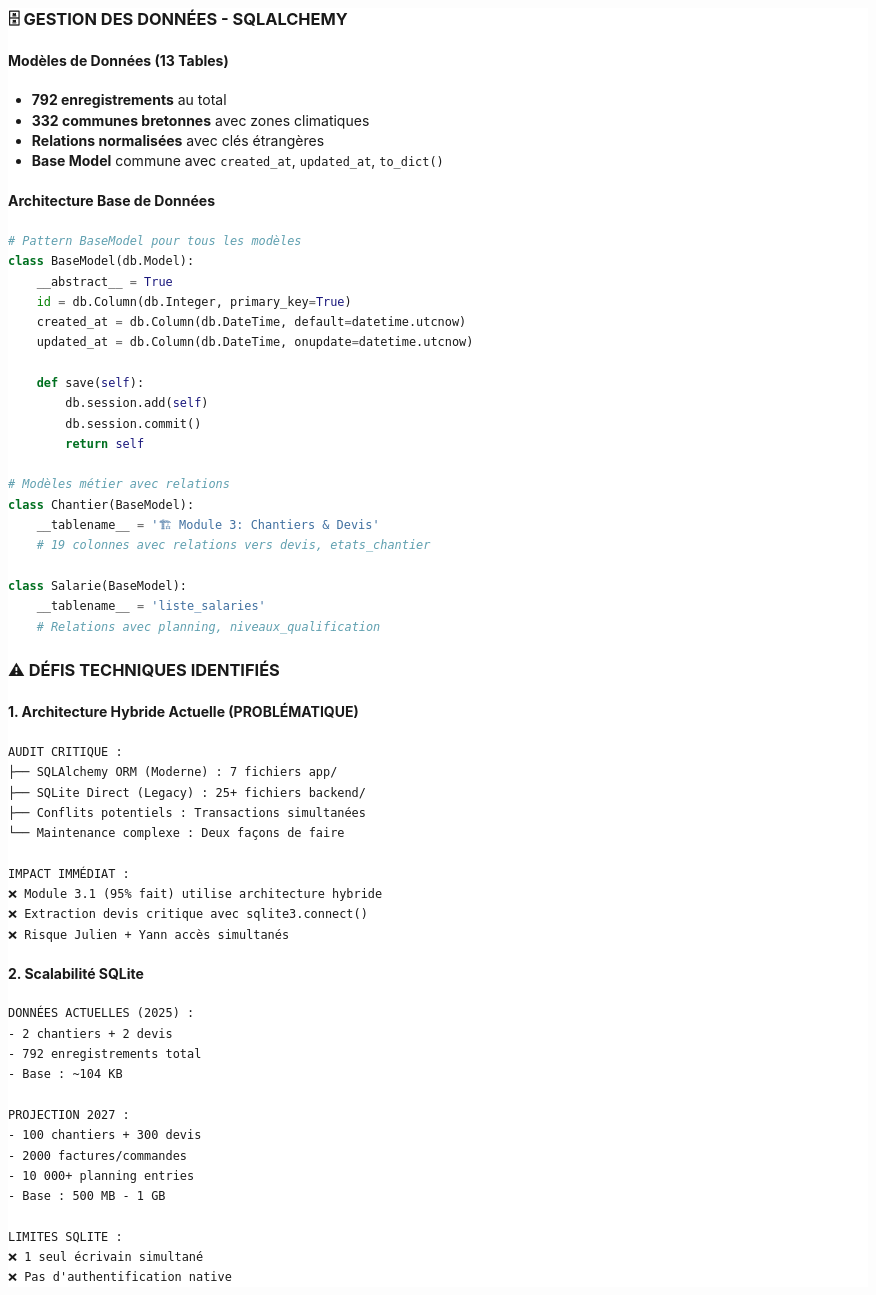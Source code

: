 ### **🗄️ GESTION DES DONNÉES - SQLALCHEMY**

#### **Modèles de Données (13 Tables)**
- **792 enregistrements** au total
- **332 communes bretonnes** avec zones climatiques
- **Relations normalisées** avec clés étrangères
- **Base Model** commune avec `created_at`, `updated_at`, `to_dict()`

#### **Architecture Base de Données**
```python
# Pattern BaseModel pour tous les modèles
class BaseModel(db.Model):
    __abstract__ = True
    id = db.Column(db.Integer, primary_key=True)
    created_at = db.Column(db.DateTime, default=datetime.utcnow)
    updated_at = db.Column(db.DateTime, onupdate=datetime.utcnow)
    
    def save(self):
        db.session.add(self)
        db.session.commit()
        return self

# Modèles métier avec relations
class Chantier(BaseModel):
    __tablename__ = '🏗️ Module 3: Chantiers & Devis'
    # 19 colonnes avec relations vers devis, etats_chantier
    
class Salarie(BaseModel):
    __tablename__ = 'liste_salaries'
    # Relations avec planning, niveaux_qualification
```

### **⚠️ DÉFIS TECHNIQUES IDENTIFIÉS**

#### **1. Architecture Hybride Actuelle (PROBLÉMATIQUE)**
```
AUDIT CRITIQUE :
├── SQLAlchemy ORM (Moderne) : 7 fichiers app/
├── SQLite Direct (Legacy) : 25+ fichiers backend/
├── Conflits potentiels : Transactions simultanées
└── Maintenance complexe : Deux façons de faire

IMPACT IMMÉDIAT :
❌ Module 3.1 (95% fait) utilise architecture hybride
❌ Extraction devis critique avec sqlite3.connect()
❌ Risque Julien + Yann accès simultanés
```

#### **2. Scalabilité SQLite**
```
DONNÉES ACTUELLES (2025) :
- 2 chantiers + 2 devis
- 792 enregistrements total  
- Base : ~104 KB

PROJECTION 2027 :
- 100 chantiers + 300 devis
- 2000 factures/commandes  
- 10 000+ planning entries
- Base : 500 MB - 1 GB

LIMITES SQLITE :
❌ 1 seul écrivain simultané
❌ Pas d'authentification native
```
----
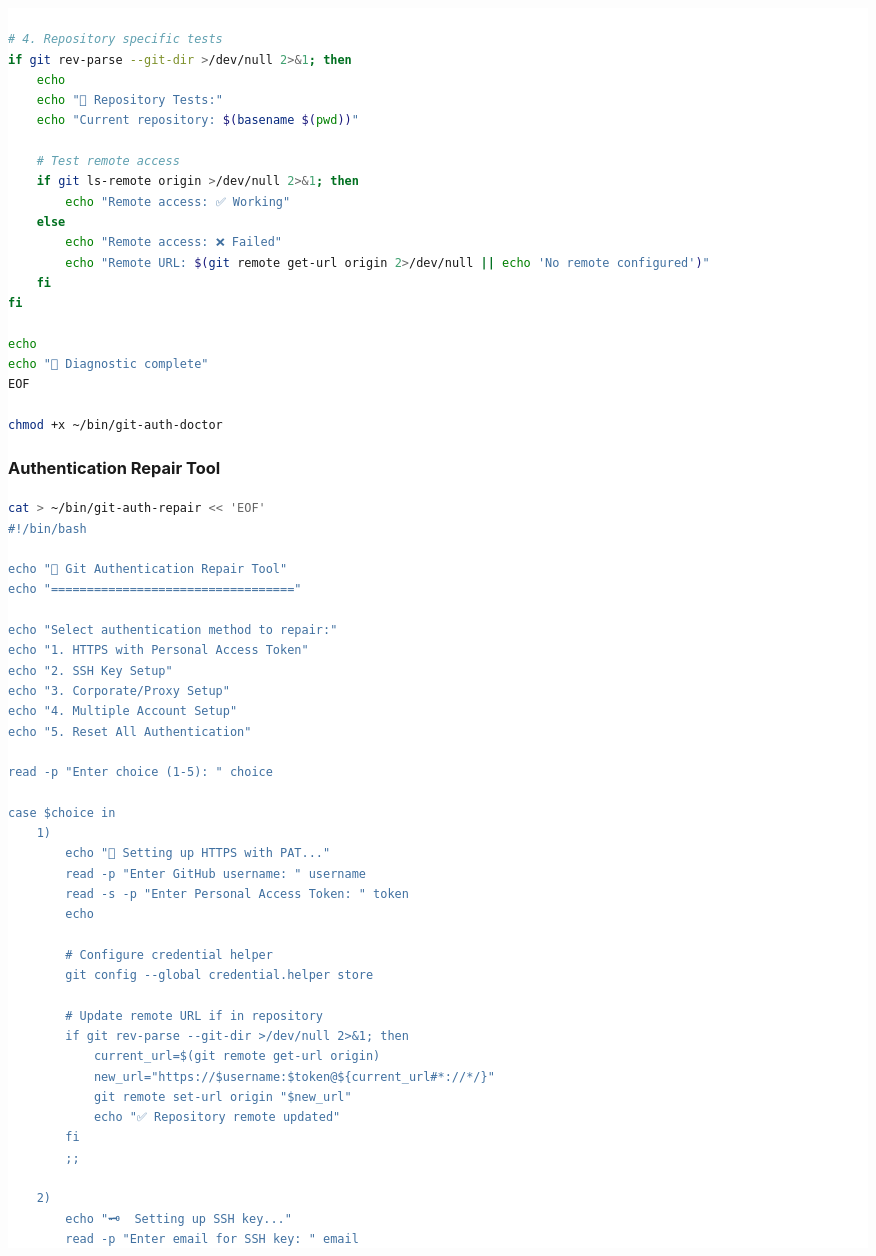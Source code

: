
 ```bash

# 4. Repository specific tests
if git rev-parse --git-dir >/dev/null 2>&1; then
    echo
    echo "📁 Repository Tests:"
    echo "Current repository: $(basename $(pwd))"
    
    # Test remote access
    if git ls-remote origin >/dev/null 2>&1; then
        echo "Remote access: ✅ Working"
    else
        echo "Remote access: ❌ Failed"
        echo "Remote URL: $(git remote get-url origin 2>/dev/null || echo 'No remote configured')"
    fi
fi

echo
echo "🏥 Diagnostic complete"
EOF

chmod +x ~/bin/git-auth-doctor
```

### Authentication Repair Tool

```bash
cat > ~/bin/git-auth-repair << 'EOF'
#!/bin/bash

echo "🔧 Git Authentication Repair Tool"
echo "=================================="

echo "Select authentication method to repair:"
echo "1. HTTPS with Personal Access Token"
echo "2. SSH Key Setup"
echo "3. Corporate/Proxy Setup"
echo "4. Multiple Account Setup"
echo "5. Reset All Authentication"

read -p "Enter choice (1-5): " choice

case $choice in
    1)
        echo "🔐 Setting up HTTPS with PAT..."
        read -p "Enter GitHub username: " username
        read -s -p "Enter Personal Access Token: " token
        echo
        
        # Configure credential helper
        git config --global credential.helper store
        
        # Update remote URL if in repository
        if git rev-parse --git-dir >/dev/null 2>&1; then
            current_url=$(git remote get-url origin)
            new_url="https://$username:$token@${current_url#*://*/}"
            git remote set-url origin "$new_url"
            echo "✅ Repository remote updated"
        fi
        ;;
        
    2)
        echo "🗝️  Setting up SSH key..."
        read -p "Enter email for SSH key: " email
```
----
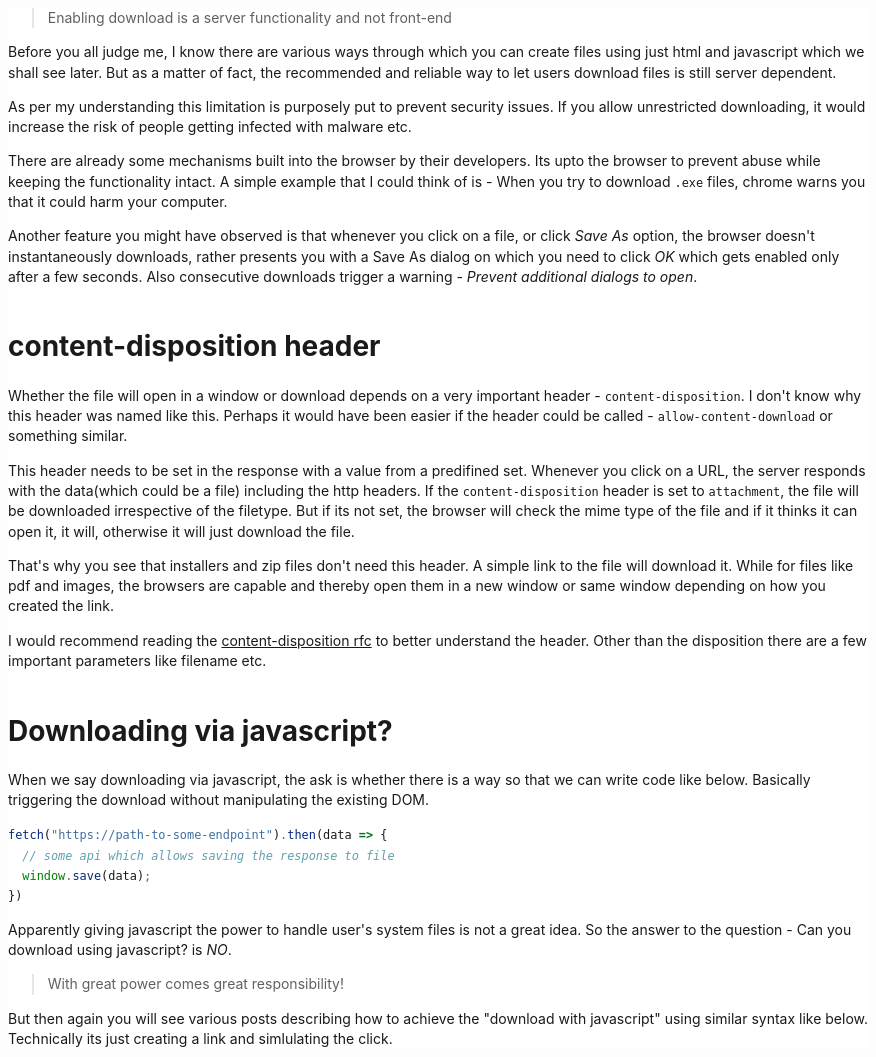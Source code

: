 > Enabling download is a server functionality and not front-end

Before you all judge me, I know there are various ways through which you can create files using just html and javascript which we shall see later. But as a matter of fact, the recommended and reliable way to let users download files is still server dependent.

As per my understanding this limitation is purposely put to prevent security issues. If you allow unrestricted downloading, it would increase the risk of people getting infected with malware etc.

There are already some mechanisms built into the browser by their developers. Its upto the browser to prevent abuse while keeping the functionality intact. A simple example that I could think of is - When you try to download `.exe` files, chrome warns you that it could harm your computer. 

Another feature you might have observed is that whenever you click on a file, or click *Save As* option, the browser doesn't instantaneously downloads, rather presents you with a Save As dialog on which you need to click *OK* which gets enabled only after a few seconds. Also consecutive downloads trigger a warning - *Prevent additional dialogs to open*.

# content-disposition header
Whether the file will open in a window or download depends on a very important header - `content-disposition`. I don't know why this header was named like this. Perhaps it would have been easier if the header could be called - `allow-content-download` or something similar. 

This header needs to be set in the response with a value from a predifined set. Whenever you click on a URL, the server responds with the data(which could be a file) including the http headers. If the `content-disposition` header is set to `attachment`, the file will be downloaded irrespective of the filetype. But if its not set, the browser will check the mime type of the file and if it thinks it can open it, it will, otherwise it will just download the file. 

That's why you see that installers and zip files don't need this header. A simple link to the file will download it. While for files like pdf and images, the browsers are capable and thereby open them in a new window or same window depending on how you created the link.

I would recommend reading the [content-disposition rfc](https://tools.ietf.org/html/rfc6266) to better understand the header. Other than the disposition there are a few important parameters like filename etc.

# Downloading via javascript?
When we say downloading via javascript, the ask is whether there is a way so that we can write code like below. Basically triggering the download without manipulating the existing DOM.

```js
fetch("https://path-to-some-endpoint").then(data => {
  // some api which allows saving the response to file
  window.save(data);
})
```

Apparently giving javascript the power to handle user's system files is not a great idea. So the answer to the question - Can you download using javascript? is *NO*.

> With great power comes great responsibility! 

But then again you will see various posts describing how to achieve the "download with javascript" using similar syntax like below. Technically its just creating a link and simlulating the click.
----
* **What is being asked**
Check the listing for the word "using". Show each line that has it.

* **Response**
Before you all judge me, I know there are various ways through which you can create files using just html and javascript which we shall see later. But as a matter of fact, the recommended and reliable way to let users download files is still server dependent.
Apparently giving javascript the power to handle user's system files is not a great idea. So the answer to the question - Can you download using javascript? is *NO*.
But then again you will see various posts describing how to achieve the "download with javascript" using similar syntax like below. Technically its just creating a link and simlulating the click.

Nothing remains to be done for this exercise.